EXERCISE GOAL: Retype the records below from their first line through the line holding "cloud migration's goals.", including both ends and no pictures.

────────────────────────────────────────

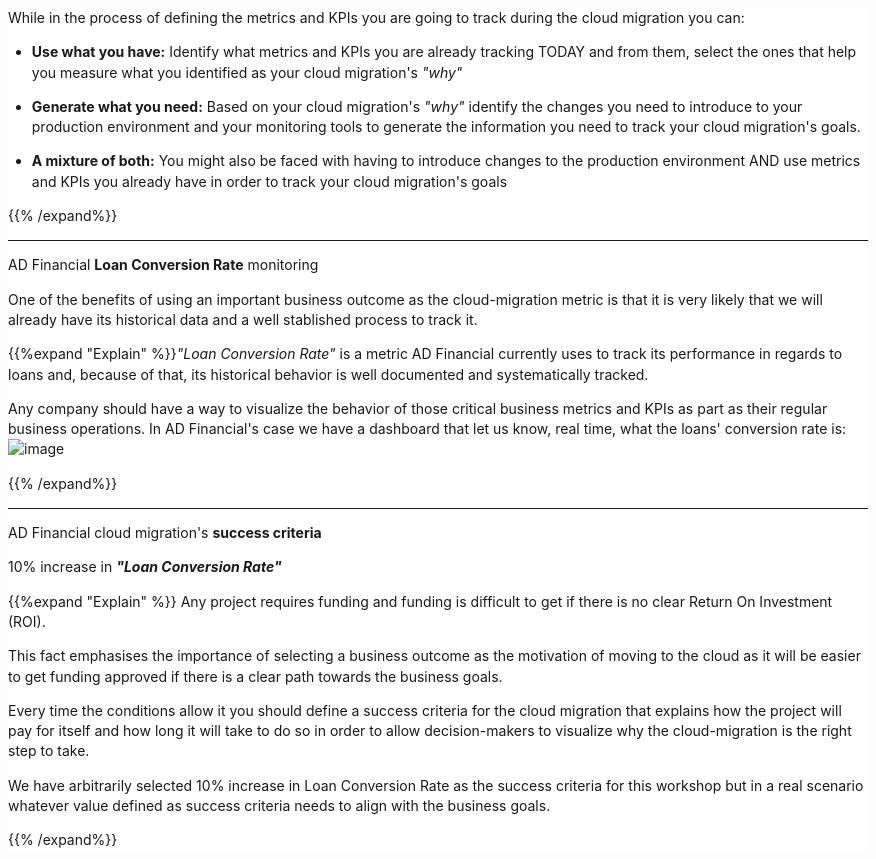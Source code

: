 While in the process of defining the metrics and KPIs you are going to track during the cloud migration you can:

* **Use what you have:** Identify what metrics and KPIs you are already tracking TODAY and from them, select the ones that help you measure what you identified as your cloud migration's _"why"_ 

* **Generate what you need:** Based on your cloud migration's _"why"_ identify the changes you need to introduce to your production environment and your monitoring tools to generate the information you need to track your cloud migration's goals.

* **A mixture of both:** You might also be faced with having to introduce changes to the production environment AND use metrics and KPIs you already have in order to track your cloud migration's goals

{{% /expand%}}</span>

---

<span class="medium-text">AD Financial **Loan Conversion Rate** monitoring</span>

<span class="small-text">One of the benefits of using an important business outcome as the cloud-migration metric is that it is very likely that we will already have its historical data and a well stablished process to track it.</span>

<span class="xsmall-text">{{%expand "Explain" %}}_"Loan Conversion Rate"_ is a metric AD Financial currently uses to track its performance in regards to loans and, because of that, its historical behavior is well documented and systematically tracked.


Any company should have a way to visualize the behavior of those critical business metrics and KPIs as part as their regular business operations.  In AD Financial's case we have a dashboard that let us know, real time, what the loans' conversion rate is:
![image](/images/50_Pre_Migration/premigration_conversion_dash.png)

{{% /expand%}}</span>

---

<span class="medium-text">AD Financial cloud migration's **success criteria**</span>

<span class="small-text">10% increase in _**"Loan Conversion Rate"**_</span>

<span class="xsmall-text">{{%expand "Explain" %}} Any project requires funding and funding is difficult to get if there is no clear Return On Investment (ROI).

This fact emphasises the importance of selecting a business outcome as the motivation of moving to the cloud as it will be easier to get funding approved if there is a clear path towards the business goals.

Every time the conditions allow it you should define a success criteria for the cloud migration that explains how the project will pay for itself and how long it will take to do so in order to allow decision-makers to visualize why the cloud-migration is the right step to take.

We have arbitrarily selected 10% increase in Loan Conversion Rate as the success criteria for this workshop but in a real scenario whatever value defined as success criteria needs to align with the business goals.

{{% /expand%}}</span>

────────────────────────────────────────

RESPONSE TO THE TASK:
Source code

: While in the process of defining the metrics and KPIs you are going to track during the cloud migration you can:

* **Use what you have:** Identify what metrics and KPIs you are already tracking TODAY and from them, select the ones that help you measure what you identified as your cloud migration's _"why"_ 

* **Generate what you need:** Based on your cloud migration's _"why"_ identify the changes you need to introduce to your production environment and your monitoring tools to generate the information you need to track your cloud migration's goals.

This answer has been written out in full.